The only difference between this code and the division method code is that we've renamed BASE to MULTIPLIER and dropped m. There is still some remainder-taking happening: since C truncates the result of any operation that exceeds the size of the integer type that holds it, the h = h * MULTIPLIER + *us; line effectively has a hidden mod 232 or 264 at the end of it (depending on how big your unsigned longs are). Now we can't use, say, 256, as the multiplier, because then the hash value h would be determined by just the last four characters of s.

The choice of 37 is based on folklore. I like 97 myself, and 31 also has supporters. Almost any medium-sized prime should work.

4.3. Universal hashing

The preceding hash functions offer no guarantees that the adversary can't find a set of n keys that all hash to the same location; indeed, since they're deterministic, as long as the keyspace contains at least nm keys the adversary can always do so. Universal families of hash functions avoid this problem by choosing the hash function randomly, from some set of possible functions that is small enough that we can write our random choice down.

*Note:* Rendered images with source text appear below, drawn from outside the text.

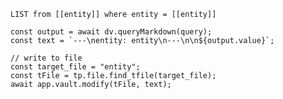 
```dataview
LIST from [[entity]] where entity = [[entity]]
```


































































































































































































































































































































































































































































































































































































































































































































































































































































































































































































































































































































































































































































































































































































































































































































































































































































































































































































































































































































































































































































































































```
const output = await dv.queryMarkdown(query);
const text = `---\nentity: entity\n---\n\n${output.value}`;

// write to file
const target_file = "entity";
const tFile = tp.file.find_tfile(target_file);
await app.vault.modify(tFile, text);
```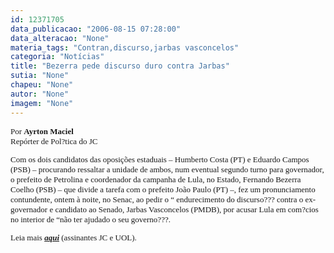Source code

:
 ```yaml
---
id: 12371705
data_publicacao: "2006-08-15 07:28:00"
data_alteracao: "None"
materia_tags: "Contran,discurso,jarbas vasconcelos"
categoria: "Notícias"
title: "Bezerra pede discurso duro contra Jarbas"
sutia: "None"
chapeu: "None"
autor: "None"
imagem: "None"
---
```

<p><P><FONT size=2><FONT size=1><FONT size=2></p>
<p><DIV id=corpo style=\"FONT-SIZE: 90%\"><FONT face=Verdana size=2>Por <STRONG>Ayrton Maciel</STRONG><BR>Repórter de&nbsp;Pol?tica do&nbsp;JC<BR></FONT></p>
<p><P><FONT face=Verdana size=2>Com os dois candidatos das oposições estaduais – Humberto Costa (PT) e Eduardo Campos (PSB) – procurando ressaltar a unidade de ambos, num eventual segundo turno para governador, o prefeito de Petrolina e coordenador da campanha de Lula, no Estado, Fernando Bezerra Coelho (PSB) – que divide a tarefa com o prefeito João Paulo (PT) –, fez um pronunciamento contundente, ontem à noite, no Senac, ao pedir o “ endurecimento do discurso??? contra o ex-governador e candidato ao Senado, Jarbas Vasconcelos (PMDB), por acusar Lula em com?cios no interior de “não ter ajudado o seu governo???.</FONT></P></p>
<p><P><FONT face=Verdana size=2>Leia mais <STRONG><EM><A href=\"https://jc3.uol.com.br/jornal/2006/08/15/not_196732.php\" target=_blank>aqui</A></EM></STRONG> (assinantes JC e UOL).</FONT></P></DIV></FONT></FONT></FONT> </p>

The property that makes a family of hash functions {Hr} universal is that, for any distinct keys x and y, the probability that r is chosen so that Hr(x) = Hr(y) is exactly 1/m.

Why is this important? Recall that for chaining, the expected number of collisions between an element x and other elements was just the sum over all particular elements y of the probability that x collides with that particular element. If Hr is drawn from a universal family, this probability is 1/m for each y, and we get the same n/m expected collisions as if Hr were completely random.

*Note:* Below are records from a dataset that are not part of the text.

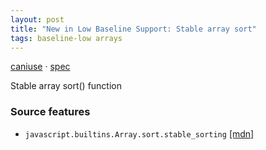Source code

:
 ```yaml
---
layout: post
title: "New in Low Baseline Support: Stable array sort"
tags: baseline-low arrays
---
```


[caniuse](https://caniuse.com/?search=stable-array-sort) · [spec](https://tc39.es/ecma262/multipage/indexed-collections.html#sec-array.prototype.sort)

Stable array sort() function

### Source features

- ``javascript.builtins.Array.sort.stable_sorting`` [[mdn]](https://developer.mozilla.org/en-US/search?q=javascript.builtins.Array.sort.stable_sorting)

Several universal families of hash functions are known. Here is a simple one that works when the size of the keyspace and the size of the output space are both powers of 2. Let the keyspace consist of n-bit strings and let m = 2k. Then the random index r consists of nk independent random bits organized as n m-bit strings a1,a2,...an. To compute the hash function of a particular input x, compute the bitwise exclusive or of ai for each position i where the i-th bit of x is a 1. Formally, using XOR to mean bitwise exclusive or, we might write this as

• XORi xi*ai.

We can implement this in C as

/* implements universal hashing using random bit-vectors in x */
/* assumes number of elements in x is at least BITS_PER_CHAR * MAX_STRING_SIZE */

#define BITS_PER_CHAR (8)       /* not true on all machines! */
#define MAX_STRING_SIZE (128)   /* we'll stop hashing after this many */
#define MAX_BITS (BITS_PER_CHAR * MAX_STRING_SIZE)

unsigned long
hash(const char *s, unsigned long x[])
{
unsigned long h;
unsigned const char *us;
int i;
unsigned char c;
int shift;

/* cast s to unsigned const char * */
/* this ensures that elements of s will be treated as having values >= 0 */
us = (unsigned const char *) s;

h = 0;
for(i = 0; *us != 0 && i < MAX_BITS; us++) {
c = *us;
for(shift = 0; shift < BITS_PER_CHAR; shift++, i++) {
/* is low bit of c set? */
if(c & 0x1) {
h ^= x[i];
}

/* shift c to get new bit in lowest position */
c >>= 1;
}
}

return h;
}

As you can see, this requires a lot of bit-fiddling. It also fails if we get a lot of strings that are identical for the first MAX_STRING_SIZE characters. Conceivably, the latter problem could be dealt with by growing x dynamically as needed. But we also haven't addressed the question of where we get these random values from---see C/Randomization for some possibilities.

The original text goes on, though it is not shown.